Perché Guardare Oltre Njalla nel 2026
Njalla ha aperto la strada al modello "registriamo noi il dominio, tu lo controlli" nel 2017 e resta tuttora una scelta di default ragionevole. Ma il panorama delle minacce, la base clienti e la postura della stessa Njalla sono cambiati in modi che contano se stai scegliendo l'infrastruttura per i prossimi due-cinque anni.
- Frizione di capienza: l'onboarding di nuovi clienti è intermittente da metà 2025, con liste d'attesa di più settimane per gli ordini VPS e risposte ai ticket lente nei fine settimana.

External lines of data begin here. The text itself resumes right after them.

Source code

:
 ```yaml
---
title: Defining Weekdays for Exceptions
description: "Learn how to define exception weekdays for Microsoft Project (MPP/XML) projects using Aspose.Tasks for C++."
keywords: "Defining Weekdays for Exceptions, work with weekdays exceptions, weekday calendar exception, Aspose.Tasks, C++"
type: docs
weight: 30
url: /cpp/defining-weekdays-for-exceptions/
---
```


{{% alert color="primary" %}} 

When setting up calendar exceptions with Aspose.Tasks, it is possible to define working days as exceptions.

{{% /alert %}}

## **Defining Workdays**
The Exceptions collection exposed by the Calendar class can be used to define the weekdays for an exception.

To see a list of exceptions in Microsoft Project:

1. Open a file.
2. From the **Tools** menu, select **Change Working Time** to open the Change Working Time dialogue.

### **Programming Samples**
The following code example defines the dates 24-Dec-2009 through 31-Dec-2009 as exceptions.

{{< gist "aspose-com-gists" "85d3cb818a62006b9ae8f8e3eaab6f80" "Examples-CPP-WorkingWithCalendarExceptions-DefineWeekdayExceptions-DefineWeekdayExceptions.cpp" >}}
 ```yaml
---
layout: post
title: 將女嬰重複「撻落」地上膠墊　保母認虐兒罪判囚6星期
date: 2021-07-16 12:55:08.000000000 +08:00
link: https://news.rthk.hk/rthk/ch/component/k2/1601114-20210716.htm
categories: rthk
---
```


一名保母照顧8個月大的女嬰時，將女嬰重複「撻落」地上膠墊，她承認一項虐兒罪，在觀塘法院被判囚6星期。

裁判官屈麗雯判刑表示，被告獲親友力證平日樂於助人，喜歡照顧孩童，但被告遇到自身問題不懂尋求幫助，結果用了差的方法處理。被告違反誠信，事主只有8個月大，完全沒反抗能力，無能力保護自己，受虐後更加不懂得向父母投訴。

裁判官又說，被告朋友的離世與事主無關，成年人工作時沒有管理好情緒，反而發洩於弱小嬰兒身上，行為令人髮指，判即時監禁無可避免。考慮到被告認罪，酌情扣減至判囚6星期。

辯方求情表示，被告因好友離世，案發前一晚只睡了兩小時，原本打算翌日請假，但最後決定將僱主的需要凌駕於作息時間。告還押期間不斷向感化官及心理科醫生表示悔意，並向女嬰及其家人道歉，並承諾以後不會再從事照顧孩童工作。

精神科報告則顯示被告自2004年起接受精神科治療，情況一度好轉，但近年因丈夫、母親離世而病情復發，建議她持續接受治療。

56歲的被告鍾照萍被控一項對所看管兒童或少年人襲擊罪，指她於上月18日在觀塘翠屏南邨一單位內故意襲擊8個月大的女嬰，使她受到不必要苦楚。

Per un sito che deve essere online questo mese, è un vincolo reale.
- Concentrazione in un'unica giurisdizione: il guscio societario di Njalla è registrato a Nevis, ma operativamente dipende da un numero limitato di provider a monte. Un singolo ordine del tribunale o un cambio di policy a monte può propagarsi su migliaia di domini.
- Deriva sui prezzi: un .com da Njalla oggi sta intorno ai 15 €/anno, contro gli 11-12 € di registrar che accettano comunque Monero ma applicano tariffe più vicine al wholesale di Tucows o OpenSRS.
- Soffitto sulle funzionalità: niente UI nativa per la firma DNSSEC, tipi di record DNS limitati, nessuna API per operazioni bulk. Gli utenti più tecnici raggiungono il limite in fretta.
- Premio per la novità eroso: ciò che era unico nel 2017 — un registrar che accetta Monero e protegge il WHOIS detenendo il dominio a proprio nome — è oggi offerto da almeno cinque concorrenti con profili giurisdizionali e tecnici differenti.
Nulla di tutto ciò significa che Njalla sia un cattivo servizio. Significa che una strategia a singolo provider è fragile, e dovresti conoscere la tua seconda e terza scelta prima di averne bisogno.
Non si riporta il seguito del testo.